Problem description: Collect from the data below each line with "gray".
***
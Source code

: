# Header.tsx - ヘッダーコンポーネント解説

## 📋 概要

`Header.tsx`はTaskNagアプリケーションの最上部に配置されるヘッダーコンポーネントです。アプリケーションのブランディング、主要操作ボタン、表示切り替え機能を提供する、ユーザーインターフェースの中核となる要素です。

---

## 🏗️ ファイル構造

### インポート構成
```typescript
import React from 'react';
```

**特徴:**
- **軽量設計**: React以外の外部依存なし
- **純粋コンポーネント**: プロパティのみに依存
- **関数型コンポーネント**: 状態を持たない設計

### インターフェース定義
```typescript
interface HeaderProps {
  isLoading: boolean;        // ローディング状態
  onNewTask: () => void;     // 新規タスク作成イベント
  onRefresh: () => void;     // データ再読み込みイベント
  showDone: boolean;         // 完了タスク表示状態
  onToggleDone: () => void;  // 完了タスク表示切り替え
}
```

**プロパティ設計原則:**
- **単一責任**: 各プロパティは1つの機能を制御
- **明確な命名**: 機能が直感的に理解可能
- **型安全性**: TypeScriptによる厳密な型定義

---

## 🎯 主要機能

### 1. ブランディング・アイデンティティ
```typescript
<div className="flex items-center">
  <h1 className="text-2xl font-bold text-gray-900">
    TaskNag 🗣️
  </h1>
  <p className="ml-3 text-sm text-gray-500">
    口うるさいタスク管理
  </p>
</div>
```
***
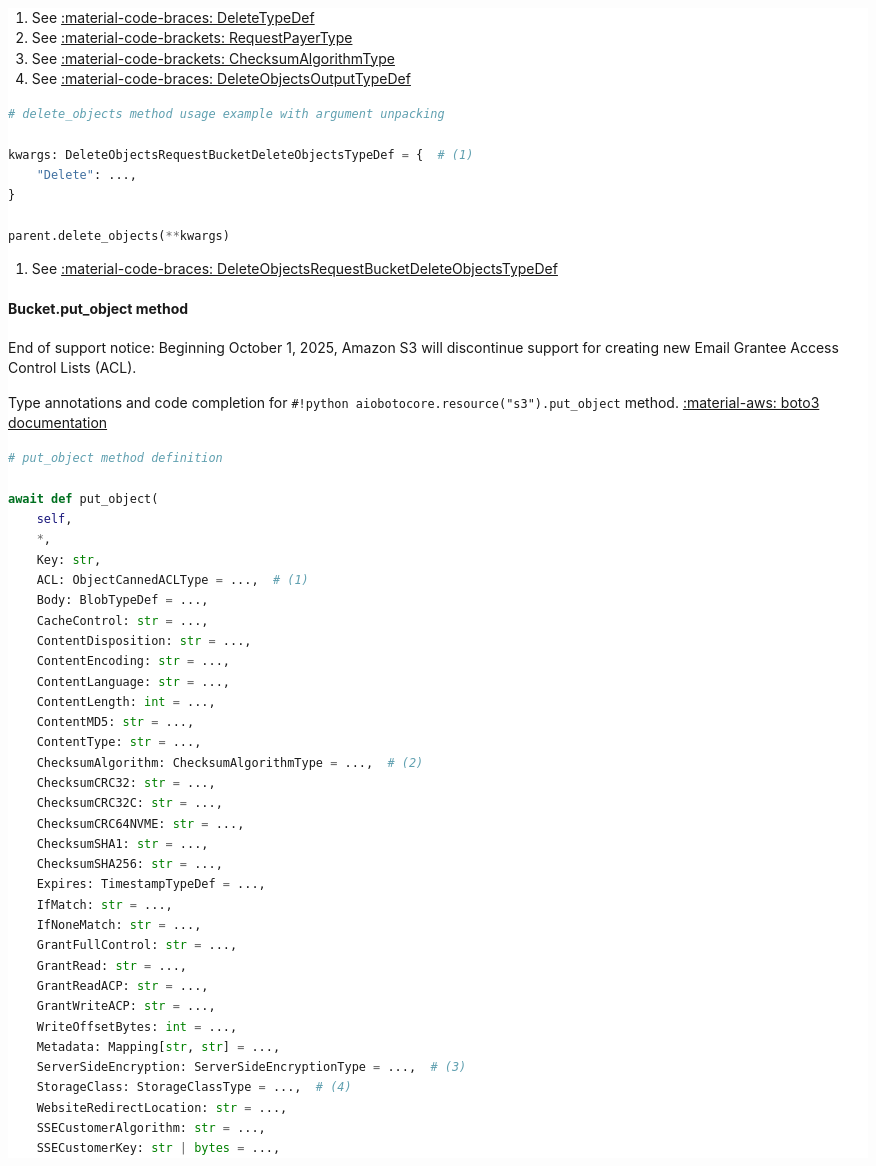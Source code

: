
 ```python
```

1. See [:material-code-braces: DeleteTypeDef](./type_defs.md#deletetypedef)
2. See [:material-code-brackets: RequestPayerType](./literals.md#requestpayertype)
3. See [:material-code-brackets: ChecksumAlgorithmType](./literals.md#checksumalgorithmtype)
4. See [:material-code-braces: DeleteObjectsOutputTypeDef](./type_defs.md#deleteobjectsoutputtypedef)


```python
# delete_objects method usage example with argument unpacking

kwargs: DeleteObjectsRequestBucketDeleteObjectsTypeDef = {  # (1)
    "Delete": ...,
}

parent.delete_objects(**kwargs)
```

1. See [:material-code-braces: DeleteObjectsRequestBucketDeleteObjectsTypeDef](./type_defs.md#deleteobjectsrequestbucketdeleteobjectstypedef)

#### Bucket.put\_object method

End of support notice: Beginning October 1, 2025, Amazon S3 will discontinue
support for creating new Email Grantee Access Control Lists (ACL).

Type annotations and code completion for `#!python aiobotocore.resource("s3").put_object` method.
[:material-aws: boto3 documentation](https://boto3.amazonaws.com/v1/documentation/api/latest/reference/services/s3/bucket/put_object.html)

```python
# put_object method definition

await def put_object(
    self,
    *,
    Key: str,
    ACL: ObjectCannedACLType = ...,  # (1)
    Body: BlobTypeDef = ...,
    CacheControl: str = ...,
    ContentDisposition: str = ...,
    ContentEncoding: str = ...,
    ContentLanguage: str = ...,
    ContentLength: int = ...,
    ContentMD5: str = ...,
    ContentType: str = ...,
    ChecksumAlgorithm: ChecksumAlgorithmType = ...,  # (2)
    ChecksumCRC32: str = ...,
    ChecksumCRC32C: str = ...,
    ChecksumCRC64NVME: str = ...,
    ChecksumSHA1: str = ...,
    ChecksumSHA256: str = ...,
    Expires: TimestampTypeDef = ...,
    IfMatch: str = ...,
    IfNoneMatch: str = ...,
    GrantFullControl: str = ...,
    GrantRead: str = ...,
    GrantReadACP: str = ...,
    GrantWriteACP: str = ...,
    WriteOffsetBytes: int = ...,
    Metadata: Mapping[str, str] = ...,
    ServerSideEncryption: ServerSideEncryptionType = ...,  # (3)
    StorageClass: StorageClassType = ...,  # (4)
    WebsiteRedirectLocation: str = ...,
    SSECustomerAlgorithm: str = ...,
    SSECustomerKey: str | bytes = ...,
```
***
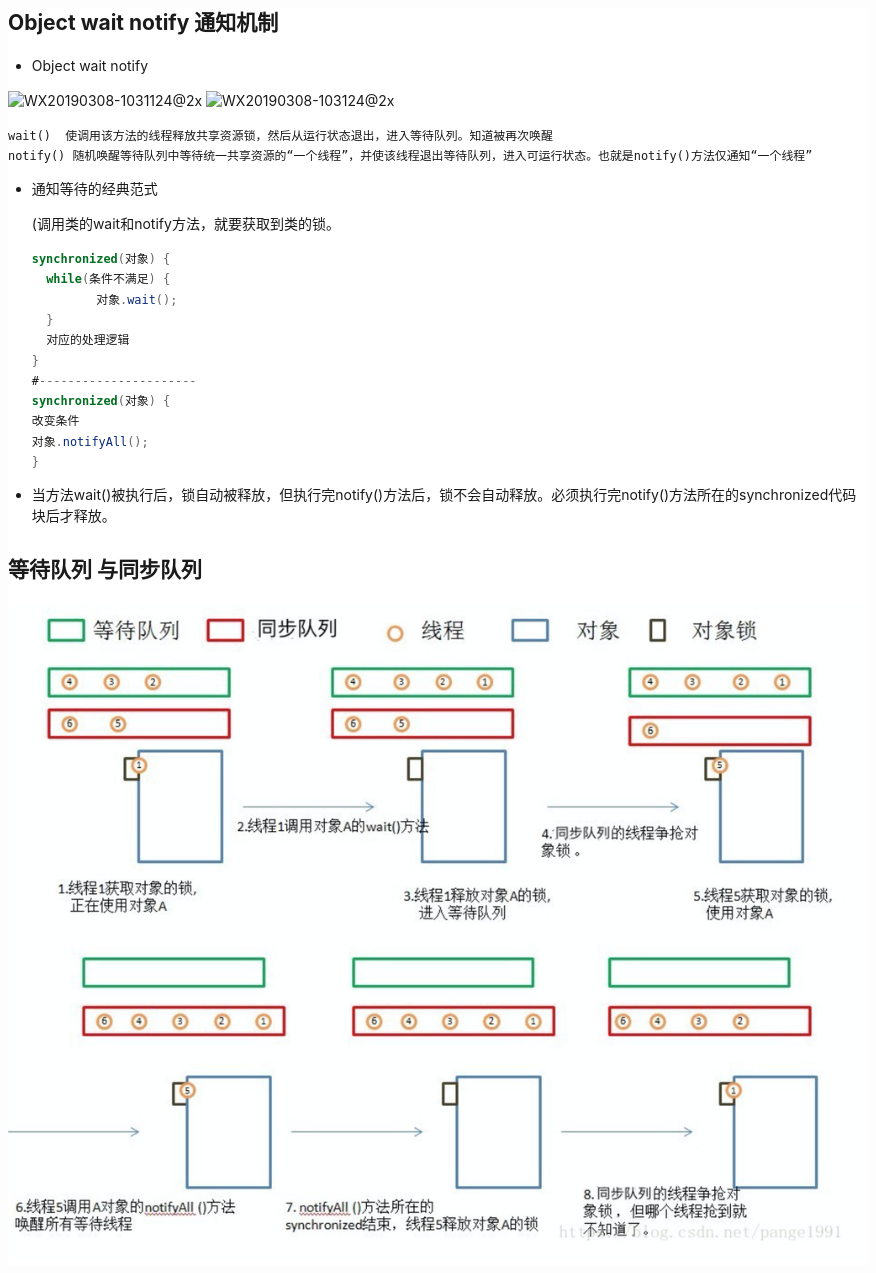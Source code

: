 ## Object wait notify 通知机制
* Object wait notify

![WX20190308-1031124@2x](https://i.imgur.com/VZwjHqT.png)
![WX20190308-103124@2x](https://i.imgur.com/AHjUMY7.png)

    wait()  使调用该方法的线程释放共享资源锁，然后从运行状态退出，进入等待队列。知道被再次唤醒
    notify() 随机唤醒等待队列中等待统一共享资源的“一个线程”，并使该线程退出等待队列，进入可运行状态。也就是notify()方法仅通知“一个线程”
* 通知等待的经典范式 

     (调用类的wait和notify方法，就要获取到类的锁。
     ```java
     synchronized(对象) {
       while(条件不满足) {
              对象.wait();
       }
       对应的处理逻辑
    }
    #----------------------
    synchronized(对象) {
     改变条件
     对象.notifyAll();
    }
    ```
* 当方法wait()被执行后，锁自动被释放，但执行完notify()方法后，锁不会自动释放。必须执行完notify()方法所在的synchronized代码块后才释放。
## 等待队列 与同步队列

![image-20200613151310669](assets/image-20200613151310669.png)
***
Written solution:
  <h1 className="text-2xl font-bold text-gray-900">
  <p className="ml-3 text-sm text-gray-500">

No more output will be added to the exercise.